• _Try it_: Go over these records and count the lines with the string "commands" in them; the count is all that should be returned.

**** Material shown ****

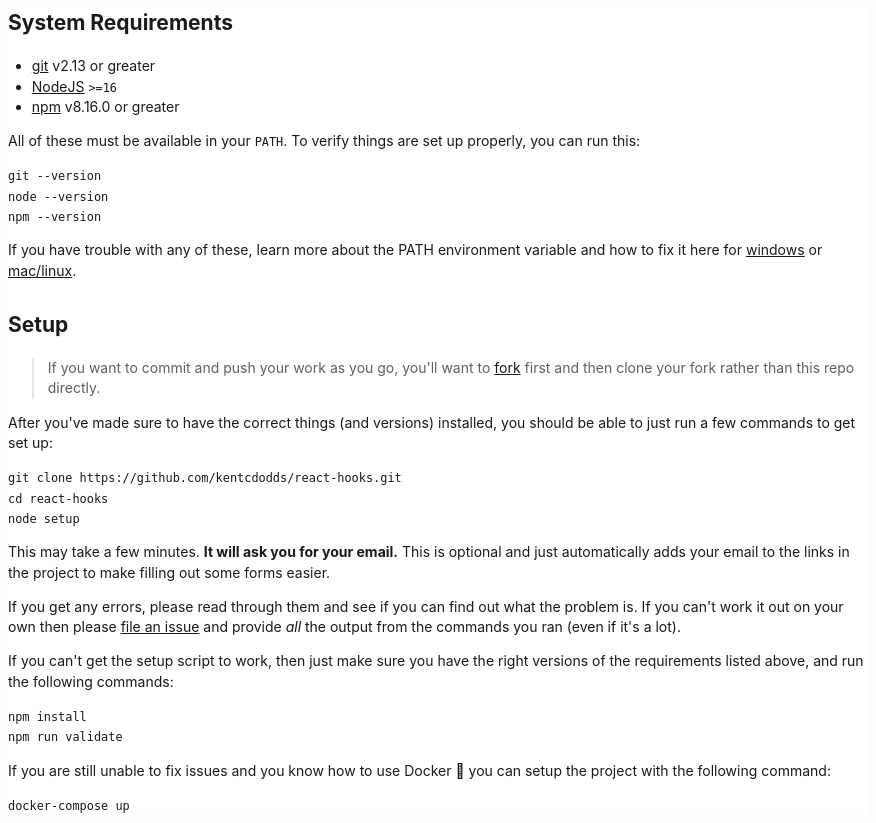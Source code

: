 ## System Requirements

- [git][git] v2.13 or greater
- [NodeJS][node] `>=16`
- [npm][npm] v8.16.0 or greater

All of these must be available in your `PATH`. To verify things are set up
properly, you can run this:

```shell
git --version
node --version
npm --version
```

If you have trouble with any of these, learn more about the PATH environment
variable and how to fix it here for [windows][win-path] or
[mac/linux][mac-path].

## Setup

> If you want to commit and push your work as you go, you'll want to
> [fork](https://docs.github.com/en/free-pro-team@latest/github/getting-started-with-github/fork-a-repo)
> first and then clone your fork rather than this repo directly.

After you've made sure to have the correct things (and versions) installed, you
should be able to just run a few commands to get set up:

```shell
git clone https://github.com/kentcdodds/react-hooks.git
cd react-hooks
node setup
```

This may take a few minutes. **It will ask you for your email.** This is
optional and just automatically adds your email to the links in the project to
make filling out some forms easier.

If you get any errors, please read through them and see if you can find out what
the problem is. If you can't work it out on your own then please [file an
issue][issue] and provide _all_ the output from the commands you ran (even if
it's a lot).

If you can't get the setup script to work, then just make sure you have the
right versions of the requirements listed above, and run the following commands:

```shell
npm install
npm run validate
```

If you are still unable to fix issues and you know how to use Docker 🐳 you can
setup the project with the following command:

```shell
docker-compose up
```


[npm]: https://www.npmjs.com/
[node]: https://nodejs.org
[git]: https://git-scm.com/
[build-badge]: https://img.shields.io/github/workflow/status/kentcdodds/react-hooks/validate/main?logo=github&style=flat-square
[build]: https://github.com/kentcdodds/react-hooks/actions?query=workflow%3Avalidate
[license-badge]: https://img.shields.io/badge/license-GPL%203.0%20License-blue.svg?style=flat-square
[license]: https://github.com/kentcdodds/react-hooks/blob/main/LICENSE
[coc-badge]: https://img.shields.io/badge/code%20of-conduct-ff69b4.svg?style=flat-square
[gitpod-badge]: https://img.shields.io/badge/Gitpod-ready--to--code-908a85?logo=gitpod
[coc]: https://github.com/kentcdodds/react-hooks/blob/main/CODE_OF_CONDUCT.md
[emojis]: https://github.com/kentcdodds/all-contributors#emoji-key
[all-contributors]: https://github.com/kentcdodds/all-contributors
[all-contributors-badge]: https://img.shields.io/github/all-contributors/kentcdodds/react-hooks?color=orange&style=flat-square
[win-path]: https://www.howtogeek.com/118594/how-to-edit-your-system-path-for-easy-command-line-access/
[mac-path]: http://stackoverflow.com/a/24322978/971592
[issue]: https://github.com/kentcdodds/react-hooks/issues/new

****
**** Material shown ****

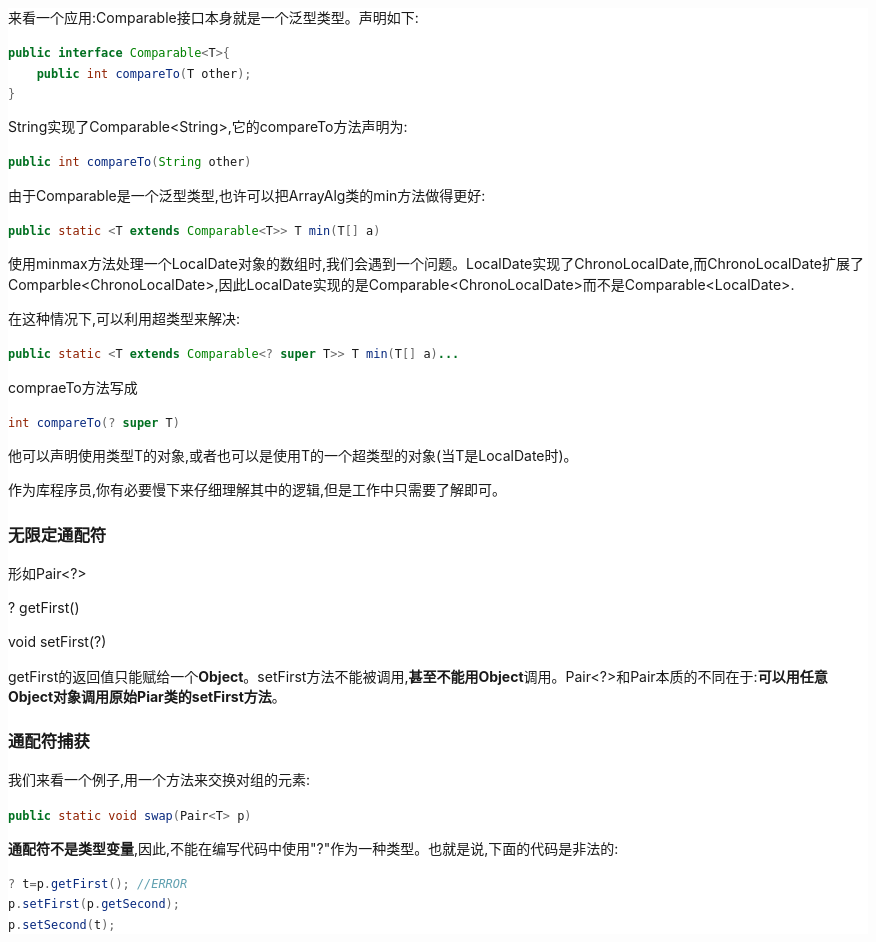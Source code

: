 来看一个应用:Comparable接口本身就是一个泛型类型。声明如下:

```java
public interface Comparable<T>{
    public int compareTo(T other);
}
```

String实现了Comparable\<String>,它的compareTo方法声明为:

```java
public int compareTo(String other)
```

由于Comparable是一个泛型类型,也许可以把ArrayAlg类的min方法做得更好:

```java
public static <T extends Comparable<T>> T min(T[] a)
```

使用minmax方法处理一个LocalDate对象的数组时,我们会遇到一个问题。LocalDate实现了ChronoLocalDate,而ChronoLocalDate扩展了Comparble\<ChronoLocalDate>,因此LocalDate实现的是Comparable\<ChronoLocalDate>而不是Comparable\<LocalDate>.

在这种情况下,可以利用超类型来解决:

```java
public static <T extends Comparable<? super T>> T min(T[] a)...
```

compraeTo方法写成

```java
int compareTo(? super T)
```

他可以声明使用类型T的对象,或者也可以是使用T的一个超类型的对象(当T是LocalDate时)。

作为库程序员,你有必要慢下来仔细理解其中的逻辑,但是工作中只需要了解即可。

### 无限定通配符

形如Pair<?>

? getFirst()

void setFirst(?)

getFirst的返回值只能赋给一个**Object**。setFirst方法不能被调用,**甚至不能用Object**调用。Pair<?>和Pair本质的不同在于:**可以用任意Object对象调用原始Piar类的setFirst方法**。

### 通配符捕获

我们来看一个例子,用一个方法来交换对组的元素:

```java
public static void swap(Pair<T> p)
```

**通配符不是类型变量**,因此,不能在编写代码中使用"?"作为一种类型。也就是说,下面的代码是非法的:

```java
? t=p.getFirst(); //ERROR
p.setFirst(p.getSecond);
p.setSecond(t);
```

****

• _Output of the exercise_: 3